The vision of God as coming in a raging and violent storm is a regular one in Scripture. E.g. Psalms 18:7; Psalms 19:1; Psalms 97:2; Exodus 19:16; Isaiah 29:6. For God as a consuming fire see Deuteronomy 4:24; Deuteronomy 9:3; Hebrews 12:29.
The Purpose Of His Coming Is To Judge His People (Psalms 50:4).
He calls to the heavens above,
And to the earth, that he may judge his people,
Gather my saints together to me,
Those who have made a covenant with me by sacrifice.
And the heavens will declare his righteousness,
For God is judge himself. [Selah
It is stressed that He has come to pass judgment on His people. The call to Heaven and earth concerning His judgment of His people is paralleled in Deuteronomy 4:26; Deuteronomy 4:32; Deuteronomy 31:28; Deuteronomy 32:1; Isaiah 1:2. Compare Micah 1:2; Micah 6:1. They, including their inhabitants, are solemn witnesses who have seen all that has happened since creation.
He desires that His people be gathered together, ‘Those who have made a covenant with me by sacrifice'. It is they who made a covenant with Him at Sinai through the blood of the sacrifices (Exodus 24), and are sealed by the blood of the covenant, something which they have ratified since then by continuing sacrifices, and it is they who are being called on to fulfil their responsibilities towards Him. Then the Heavens will declare His righteous judgments, because it is God Himself Who is judging.
The call goes out to gather His ‘saints' together. Note the use of ‘saints' (chasid, who are those on whom He has set His covenant love (chesed)), to signify the true people of God. The call may be addressed to the leaders of the people who normally summoned the assembly, or to the angels in Heaven (compare Matthew 24:31), or to Heaven and earth as a whole, or may simply be a general request indicating His desire that they might be gathered together. Whichever is true what matters is that His true people are to be brought together.

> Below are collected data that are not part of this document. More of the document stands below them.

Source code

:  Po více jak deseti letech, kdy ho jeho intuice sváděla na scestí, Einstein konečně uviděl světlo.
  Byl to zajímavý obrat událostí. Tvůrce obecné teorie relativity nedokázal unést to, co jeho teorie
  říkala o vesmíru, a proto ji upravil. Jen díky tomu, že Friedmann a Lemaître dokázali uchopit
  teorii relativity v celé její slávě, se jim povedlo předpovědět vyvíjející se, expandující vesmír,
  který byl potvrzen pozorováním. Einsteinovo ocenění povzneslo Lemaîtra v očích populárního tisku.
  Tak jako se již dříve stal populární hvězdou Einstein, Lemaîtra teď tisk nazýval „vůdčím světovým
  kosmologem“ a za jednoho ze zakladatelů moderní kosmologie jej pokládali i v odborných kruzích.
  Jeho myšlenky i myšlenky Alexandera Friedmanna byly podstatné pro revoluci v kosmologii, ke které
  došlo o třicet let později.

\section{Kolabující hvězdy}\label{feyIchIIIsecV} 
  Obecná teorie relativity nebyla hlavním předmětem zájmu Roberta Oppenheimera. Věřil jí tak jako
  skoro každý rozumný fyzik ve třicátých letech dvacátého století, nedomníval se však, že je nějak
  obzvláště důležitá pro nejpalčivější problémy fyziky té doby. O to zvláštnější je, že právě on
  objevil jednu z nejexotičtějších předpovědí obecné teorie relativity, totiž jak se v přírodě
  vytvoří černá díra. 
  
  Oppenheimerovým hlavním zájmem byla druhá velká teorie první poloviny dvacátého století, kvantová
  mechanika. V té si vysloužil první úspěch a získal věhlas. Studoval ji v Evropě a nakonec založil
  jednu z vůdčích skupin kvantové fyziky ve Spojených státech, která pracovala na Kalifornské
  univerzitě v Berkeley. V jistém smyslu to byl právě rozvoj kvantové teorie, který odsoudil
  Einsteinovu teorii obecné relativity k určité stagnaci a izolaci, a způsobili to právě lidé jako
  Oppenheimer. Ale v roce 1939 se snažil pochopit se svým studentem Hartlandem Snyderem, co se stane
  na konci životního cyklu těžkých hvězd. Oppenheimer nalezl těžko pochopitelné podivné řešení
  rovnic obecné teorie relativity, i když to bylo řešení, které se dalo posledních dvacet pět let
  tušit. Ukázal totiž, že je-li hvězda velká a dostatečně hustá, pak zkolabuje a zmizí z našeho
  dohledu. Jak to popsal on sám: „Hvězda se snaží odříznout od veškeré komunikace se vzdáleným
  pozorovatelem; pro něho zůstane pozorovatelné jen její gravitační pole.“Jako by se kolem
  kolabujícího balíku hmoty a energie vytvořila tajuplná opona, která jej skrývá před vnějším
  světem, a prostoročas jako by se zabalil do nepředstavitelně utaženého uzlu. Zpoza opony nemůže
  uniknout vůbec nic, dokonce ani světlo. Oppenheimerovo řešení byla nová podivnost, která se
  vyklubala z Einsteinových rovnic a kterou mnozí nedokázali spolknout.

They were to some extent brought together during the time of Ezra and Nehemiah, and in the inter-testamental period, when Israel were once again established as a believing people, and it has been most gloriously fulfilled in establishing the believing remnant of Israel who formed the people of the Messiah, who have gradually become known as ‘the church (ekklesia)', having incorporated within them believers in the Messiah from among the Gentiles. They are now the true Israel.
‘And the heavens will declare his righteousness.' This may be stressing that because God is the judge, it is the Heavens and not earth who will declare His righteous judgment, or it may be indicating that the Heavens will confirm the righteousness of the Judge, because the Judge is God Himself. Either way the judgment can be seen as just and righteous.